Conheça, neste emocionante relato do jornalista Leonardo Stavale, como a vontade de jogar tênis, de um jovem do Japão, criou mais um esporte para os deficientes visuais e como, a exemplo do Tênis em Cadeira de Rodas e do Tênis para Surdos, o “Blind Tennis,” também pode vir a se tornar um esporte Paraolímpico.

O sonho de um adolescente japonês de 16 anos, parcialmente cego, fez nascer mais um esporte no mundo em 1986: o “Blind Tennis” (tênis para cegos e deficientes visuais). Com problemas na visão desde o nascimento, Miyoshi Takei (falecido em 2011) queria usar toda a parte perfeita de seu corpo para jogar tênis. O desafio era fazer o esporte em três dimensões, com a bola ‘quicando’. Isso porque nos esportes para cegos já existentes na época, como o voleibol, tênis de mesa e beisebol a bola era rolada no chão, ou seja, em apenas uma dimensão. Takei pediu auxilio ao seu professor de educação física, que se interessou pela idéia.

O primeiro desafio do estudante da Escola para Cegos e Deficientes Visuais da Prefeitura de Saitama, no Japão, era produzir uma bola especial que permitisse aos jogadores encontrá-la pelo som emitido quando a bola tocasse o chão.  A primeira tentativa foi com uma bola de plástico, em que ele e seu professor inseriram, no seu interior, bolinhas de chumbo. O resultado sonoro foi eficiente, porém a bola não pulava de forma apropriada. Eles experimentaram vários outros materiais, mas a bola perfeita para o “Blind Tennis,” não estava pronta. Ainda.

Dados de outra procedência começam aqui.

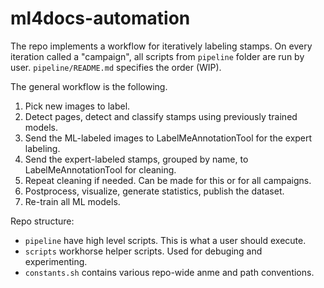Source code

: # ml4docs-automation

The repo implements a workflow for iteratively labeling stamps. 
On every iteration called a "campaign", all scripts from `pipeline` folder are 
run by user. `pipeline/README.md` specifies the order (WIP).

The general workflow is the following.

1. Pick new images to label.
2. Detect pages, detect and classify stamps using previously trained models.
3. Send the ML-labeled images to LabelMeAnnotationTool for the expert labeling.
4. Send the expert-labeled stamps, grouped by name, to LabelMeAnnotationTool for cleaning.
5. Repeat cleaning if needed. Can be made for this or for all campaigns.
6. Postprocess, visualize, generate statistics, publish the dataset.
7. Re-train all ML models.

Repo structure:

- `pipeline` have high level scripts. This is what a user should execute.
- `scripts` workhorse helper scripts. Used for debuging and experimenting.
- `constants.sh` contains various repo-wide anme and path conventions.
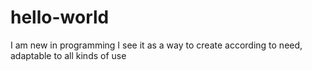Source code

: # hello-world


I am new in programming I see it as a way to create according to need, adaptable to all kinds of use
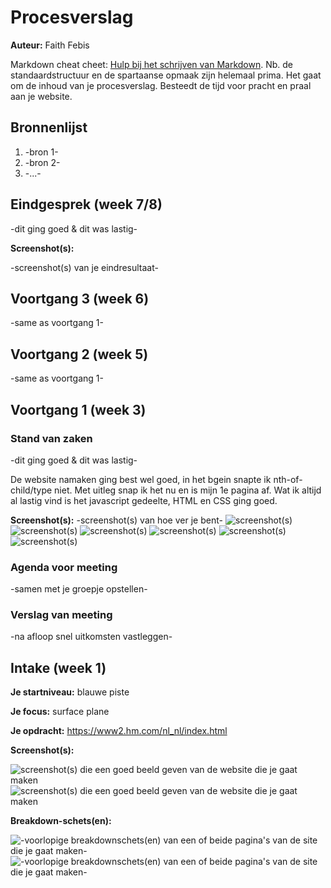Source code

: # Procesverslag
**Auteur:** Faith Febis

Markdown cheat cheet: [Hulp bij het schrijven van Markdown](https://github.com/adam-p/markdown-here/wiki/Markdown-Cheatsheet). Nb. de standaardstructuur en de spartaanse opmaak zijn helemaal prima. Het gaat om de inhoud van je procesverslag. Besteedt de tijd voor pracht en praal aan je website.



## Bronnenlijst
1. -bron 1-
2. -bron 2-
3. -...-



## Eindgesprek (week 7/8)

-dit ging goed & dit was lastig-

**Screenshot(s):**

-screenshot(s) van je eindresultaat-



## Voortgang 3 (week 6)

-same as voortgang 1-



## Voortgang 2 (week 5)

-same as voortgang 1-



## Voortgang 1 (week 3)

### Stand van zaken

-dit ging goed & dit was lastig-

De website namaken ging best wel goed, in het bgein snapte ik nth-of-child/type niet. Met uitleg snap ik het nu en is mijn 1e pagina af. 
Wat ik altijd al lastig vind is het javascript gedeelte, HTML en CSS ging goed.

**Screenshot(s):**
-screenshot(s) van hoe ver je bent-
![screenshot(s) ](images/voortgang1.screenshot1.png)
![screenshot(s) ](images/voortgang1.screenshot2.png)
![screenshot(s) ](images/voortgang1.screenshot3.png)
![screenshot(s) ](images/voortgang1.screenshot4.png)
![screenshot(s) ](images/voortgang1.screenshot5.png)
![screenshot(s) ](images/voortgang1.screenshot6.png)

### Agenda voor meeting

-samen met je groepje opstellen-

### Verslag van meeting

-na afloop snel uitkomsten vastleggen-



## Intake (week 1)

**Je startniveau:** blauwe piste

**Je focus:** surface plane

**Je opdracht:** https://www2.hm.com/nl_nl/index.html

**Screenshot(s):**

![screenshot(s) die een goed beeld geven van de website die je gaat maken](images/screenshotHenm.jpg)
![screenshot(s) die een goed beeld geven van de website die je gaat maken](images/screenshotHenm1.jpg)

**Breakdown-schets(en):**

![-voorlopige breakdownschets(en) van een of beide pagina's van de site die je gaat maken-](images/breakdown.henm-01.svg)
![-voorlopige breakdownschets(en) van een of beide pagina's van de site die je gaat maken-](images/breakdown.henm-02.svg)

Depois de se formar na escola, Takei iniciou um curso de educação especial em fisioterapia, em Tóquio. Mas a bola ideal não saía de sua cabeça. O estudante levou então a bola original ao “Centro Esportivo de Tóquio Para os Deficientes,” e pediu a um instrutor que jogasse tênis com ele. Em um primeiro momento o instrutor não acreditou muito na idéia daquela jovem, mas foi movido e inspirado pelo entusiasmo de Takei.

A bola perfeita e o sonho realizado

Um certo dia,  Takei descobriu a bola utilizada no mini-tênis, importado da Suécia. Comprou uma dessas bolas, feita de material esponjoso e a partiu ao meio colocando dentro uma bola de tênis de mesa, que possui quatro bolinhas de chumbo no interior – para cegos e deficientes visuais.

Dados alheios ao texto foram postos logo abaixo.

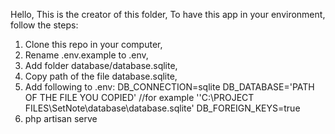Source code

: Hello,
This is the creator of this folder,
To have this app in your environment, follow the steps:
1. Clone this repo in your computer,
2. Rename .env.example to .env,
3. Add folder database/database.sqlite,
4. Copy path of the file database.sqlite,
5. Add following to .env:
            DB_CONNECTION=sqlite
            DB_DATABASE='PATH OF THE FILE YOU COPIED' //for example ''C:\PROJECT FILES\SetNote\database\database.sqlite'
            DB_FOREIGN_KEYS=true
6. php artisan serve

Graças ao esforço do estudante, o “Centro de Reabilitação Nacional para Deficientes – NRCT,” em Saitama, iniciou um projeto para manufaturar a bola especial. Para completar a realização do jovem, o NRCT promoveu o primeiro torneio nacional no dia 21 de outubro, de 1990.

tennis ball

A professora Ayako Matsui  do curso de fisioterapia onde Takei  se graduou, começou a dar aulas de “Blind Tennis,” em 2003. Ela contou à Tennis View, que atualmente ensina o esporte para crianças a partir de cinco anos, perto de Tóquio, além de promover o esporte pelo País. De acordo com ela existem cerca de 300 praticantes no Japão. “Eu sei que na Austrália há uma associação para  parcialmente cegos. Eu acredito que o Japão seja o único país onde se joga tênis para totalmente cegos.”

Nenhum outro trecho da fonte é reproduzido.